When it became clear that I wasn't going to give up a name, or try to defend myself anymore, Eraserhead let out an exasperated sigh.

"Very well." He sat back in his chair, crossing his arms over his chest. "We will have to assume then that it was you who stole the thumb drive and the classified data last night from the President's office. That opens up a lot of other questions, the very least of which is the extent of your quirk abilities. Providing false or incomplete information on your quirk registry bears with it a heavy fine."

"But not a prison sentence." I looked up from my hands. My heart was beating so fast in my chest from my rising anxiety that I could have sworn that everyone in the room could hear it.

"No, but possessing stolen commission property does." He leveled me with a cold stare. "Last chance to set the record straight."

The police officer gave me a worried look, pleading with me silently to say something - anything that could save me. But I didn't have anything more to give but my silence. My fate was sealed. Eraserhead's unblinking stare into my eyes told him everything he needed to know.

"Do it." He indicated to the man next to him.

The police officer glanced furtively between the hero and I, unwilling to believe what he had just heard. In his eyes I could see the doubt he harbored. I didn't look like a master thief capable of breaking into one of the most secure buildings in Japan, but the evidence Eraserhead had laid out was unshakable. There were still too many unknowns, but one thing was for sure - I was not innocent.

The police officer gave one last look at the hero beside him and saw that the hero stood firm with his decision. With a heavy sigh laced with regret, the officer stood.

"Ms. Evelyn Nishimiya." I couldn't bear to look at him as he continued. "You are under arrest for possession of stolen Hero Public Safety Commission property. You will be taken into custody while continued investigations reveal any and all other crimes you may have committed. These crimes may include illegal entry to the Safety Commission's President's office, attacking the President, hacking and stealing of sensitive information from the archives, and providing false testimony to police. We will also determine the true nature of your quirk to discover if you have supplied false information to the quirk registry department. Do you understand everything I have said?"

I numbly nodded my head in acceptance.

The door to the room opened and several police officers filed in carrying restraints and chains. I was freed from the table and made to stand while they attached shackles to my legs and placed a heavy collar around my neck. Chains led off of the attachments and into the hands of the police officers so they could lead me out between them.

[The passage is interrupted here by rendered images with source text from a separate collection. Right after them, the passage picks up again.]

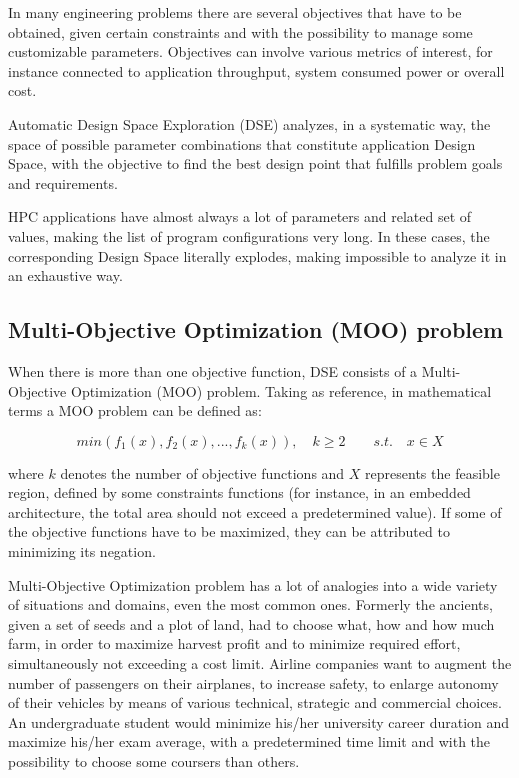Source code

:In many engineering problems there are several objectives that have to be obtained, given certain constraints and with the possibility to manage some customizable parameters. Objectives can involve various metrics of interest, for instance connected to application throughput, system consumed power or overall cost.

Automatic Design Space Exploration (DSE) analyzes, in a systematic way, the space of possible parameter combinations that constitute application Design Space, with the objective to find the best design point that fulfills problem goals and requirements.

HPC applications have almost always a lot of parameters and related set of values, making the list of program configurations very long. In these cases, the corresponding Design Space literally explodes, making impossible to analyze it in an exhaustive way.

\subsection{Multi-Objective Optimization (MOO) problem}

When there is more than one objective function, DSE consists of a Multi-Objective Optimization (MOO) problem. Taking \cite{caramia2008multi} as reference, in mathematical terms a MOO problem can be defined as:

\begin{equation}
        min( f_1(x), f_2(x), ..., f_k(x) ), \quad k \ge 2 \qquad s.t. \quad x \in X
\end{equation}

where $k$ denotes the number of objective functions and $X$ represents the feasible region, defined by some constraints functions (for instance, in an embedded architecture, the total area should not exceed a predetermined value). If some of the objective functions have to be maximized, they can be attributed to minimizing its negation.

Multi-Objective Optimization problem has a lot of analogies into a wide variety of situations and domains, even the most common ones. Formerly the ancients, given a set of seeds and a plot of land, had to choose what, how and how much farm, in order to maximize harvest profit and to minimize required effort, simultaneously not exceeding a cost limit. Airline companies want to augment the number of passengers on their airplanes, to increase safety, to enlarge autonomy of their vehicles by means of various technical, strategic and commercial choices. An undergraduate student would minimize his/her university career duration and maximize his/her exam average, with a predetermined time limit and with the possibility to choose some coursers than others.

"I am sorry about this." The officer grimaced as I shuffled past him. The weight of the restraints was bearing down heavily on my limbs, and every step I took made the clanking chains reverberate harshly around the room.

I looked into the officer's eyes, offering him a small smile.

"Thank you for being kind." I murmured.

His eyes widened slightly in shock at my words, but he nodded his head once to accept my thanks as I passed.

Eraserhead didn't move from his chair. Nor did he turn to look at me as I was escorted out from the room. His gaze was transfixed on the untouched cold tea left on the table before him. No one saw the slightly mournful expression in his eyes or the grip on his arms tighten in frustration when the door finally clicked shut.